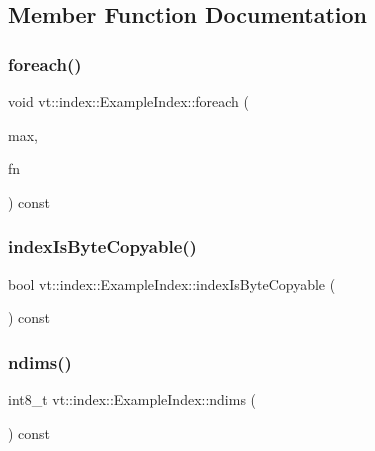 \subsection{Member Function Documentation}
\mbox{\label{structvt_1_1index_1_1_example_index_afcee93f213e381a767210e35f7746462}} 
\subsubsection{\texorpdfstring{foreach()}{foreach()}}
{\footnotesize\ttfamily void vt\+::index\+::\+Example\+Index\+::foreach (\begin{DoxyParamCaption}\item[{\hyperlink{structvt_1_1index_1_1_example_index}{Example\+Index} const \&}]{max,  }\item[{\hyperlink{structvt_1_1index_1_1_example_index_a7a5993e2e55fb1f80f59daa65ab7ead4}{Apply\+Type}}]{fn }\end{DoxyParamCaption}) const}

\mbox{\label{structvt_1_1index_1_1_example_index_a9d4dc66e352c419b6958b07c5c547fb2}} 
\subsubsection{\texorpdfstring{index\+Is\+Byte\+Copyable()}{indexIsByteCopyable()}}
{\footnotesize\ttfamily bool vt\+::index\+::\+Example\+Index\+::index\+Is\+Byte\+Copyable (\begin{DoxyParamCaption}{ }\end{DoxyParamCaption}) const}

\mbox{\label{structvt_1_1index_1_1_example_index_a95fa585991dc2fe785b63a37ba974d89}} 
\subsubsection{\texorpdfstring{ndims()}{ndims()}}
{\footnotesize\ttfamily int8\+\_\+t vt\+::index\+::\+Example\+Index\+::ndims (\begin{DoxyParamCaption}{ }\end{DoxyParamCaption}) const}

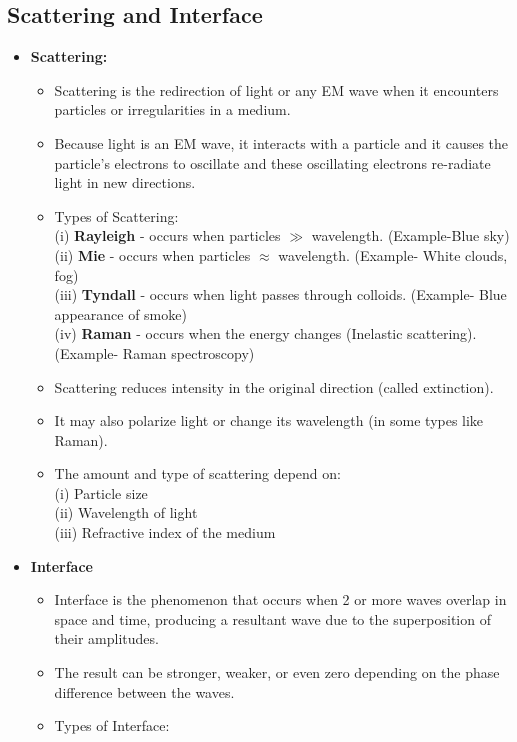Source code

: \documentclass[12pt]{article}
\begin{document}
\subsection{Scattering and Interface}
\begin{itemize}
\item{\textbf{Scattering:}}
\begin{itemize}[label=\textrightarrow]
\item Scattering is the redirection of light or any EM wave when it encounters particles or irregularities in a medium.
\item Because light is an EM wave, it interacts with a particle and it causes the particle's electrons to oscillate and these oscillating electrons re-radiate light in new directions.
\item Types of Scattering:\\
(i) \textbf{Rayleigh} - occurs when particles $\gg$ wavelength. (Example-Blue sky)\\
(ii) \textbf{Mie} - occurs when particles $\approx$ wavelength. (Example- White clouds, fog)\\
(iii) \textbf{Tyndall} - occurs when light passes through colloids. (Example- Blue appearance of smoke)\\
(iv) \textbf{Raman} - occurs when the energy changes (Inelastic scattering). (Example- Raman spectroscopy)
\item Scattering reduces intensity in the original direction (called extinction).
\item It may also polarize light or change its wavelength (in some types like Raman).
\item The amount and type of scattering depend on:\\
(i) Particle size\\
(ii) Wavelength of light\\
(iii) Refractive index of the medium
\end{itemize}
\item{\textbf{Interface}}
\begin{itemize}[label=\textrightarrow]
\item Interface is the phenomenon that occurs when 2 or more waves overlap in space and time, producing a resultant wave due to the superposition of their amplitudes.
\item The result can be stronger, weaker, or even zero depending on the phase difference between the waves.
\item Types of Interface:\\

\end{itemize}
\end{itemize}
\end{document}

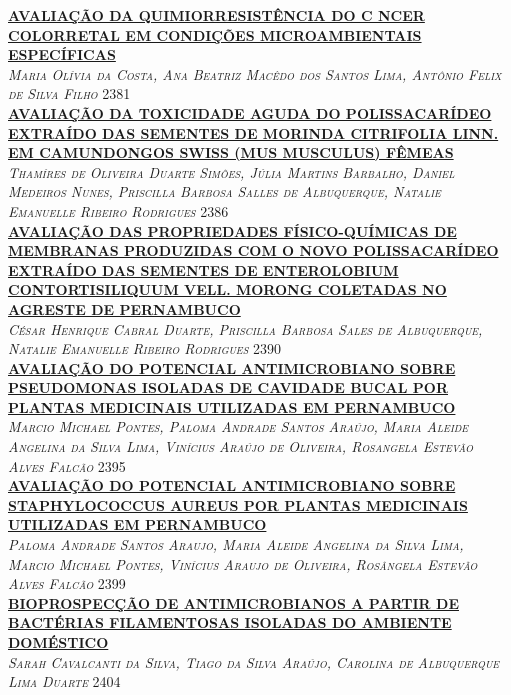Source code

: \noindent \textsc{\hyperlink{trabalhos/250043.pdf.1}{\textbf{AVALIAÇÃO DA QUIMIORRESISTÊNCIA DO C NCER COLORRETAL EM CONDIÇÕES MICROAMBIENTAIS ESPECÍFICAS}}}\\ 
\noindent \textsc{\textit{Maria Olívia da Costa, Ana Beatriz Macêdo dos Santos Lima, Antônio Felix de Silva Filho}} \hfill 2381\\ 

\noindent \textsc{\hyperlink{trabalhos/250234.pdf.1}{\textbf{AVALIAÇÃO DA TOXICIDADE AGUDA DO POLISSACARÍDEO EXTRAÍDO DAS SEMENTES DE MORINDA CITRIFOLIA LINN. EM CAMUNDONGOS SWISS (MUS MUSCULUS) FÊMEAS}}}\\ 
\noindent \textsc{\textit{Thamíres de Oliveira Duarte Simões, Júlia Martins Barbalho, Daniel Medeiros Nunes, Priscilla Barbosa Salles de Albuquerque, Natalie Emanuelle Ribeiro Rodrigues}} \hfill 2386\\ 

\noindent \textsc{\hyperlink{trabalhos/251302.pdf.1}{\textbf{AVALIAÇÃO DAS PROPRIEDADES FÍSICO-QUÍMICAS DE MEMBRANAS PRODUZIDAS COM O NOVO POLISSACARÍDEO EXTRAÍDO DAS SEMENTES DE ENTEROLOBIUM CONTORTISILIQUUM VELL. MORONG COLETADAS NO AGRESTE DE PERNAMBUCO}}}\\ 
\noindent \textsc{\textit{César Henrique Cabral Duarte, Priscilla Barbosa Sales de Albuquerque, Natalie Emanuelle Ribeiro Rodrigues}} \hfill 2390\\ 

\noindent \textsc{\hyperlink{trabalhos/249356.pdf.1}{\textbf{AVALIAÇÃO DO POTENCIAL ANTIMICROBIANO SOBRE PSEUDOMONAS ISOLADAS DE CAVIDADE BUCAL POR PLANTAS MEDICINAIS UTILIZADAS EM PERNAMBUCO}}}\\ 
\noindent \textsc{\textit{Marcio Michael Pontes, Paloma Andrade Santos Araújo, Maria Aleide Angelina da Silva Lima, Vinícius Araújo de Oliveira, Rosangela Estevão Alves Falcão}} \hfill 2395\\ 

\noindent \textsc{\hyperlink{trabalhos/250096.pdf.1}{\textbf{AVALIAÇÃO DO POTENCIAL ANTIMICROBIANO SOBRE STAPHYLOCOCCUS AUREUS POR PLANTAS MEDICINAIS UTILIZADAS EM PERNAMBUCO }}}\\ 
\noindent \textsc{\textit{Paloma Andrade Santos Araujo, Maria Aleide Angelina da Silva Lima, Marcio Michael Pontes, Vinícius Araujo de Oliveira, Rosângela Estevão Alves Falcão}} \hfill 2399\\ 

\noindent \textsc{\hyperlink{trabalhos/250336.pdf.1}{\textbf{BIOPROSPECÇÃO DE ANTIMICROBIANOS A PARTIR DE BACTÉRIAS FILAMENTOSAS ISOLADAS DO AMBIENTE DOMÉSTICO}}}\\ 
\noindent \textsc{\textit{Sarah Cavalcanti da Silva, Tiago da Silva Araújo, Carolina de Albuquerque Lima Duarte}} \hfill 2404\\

Requirement: Copy each line holding the word "medium" from the listing above.

Task response:
\item Scattering is the redirection of light or any EM wave when it encounters particles or irregularities in a medium.
(iii) Refractive index of the medium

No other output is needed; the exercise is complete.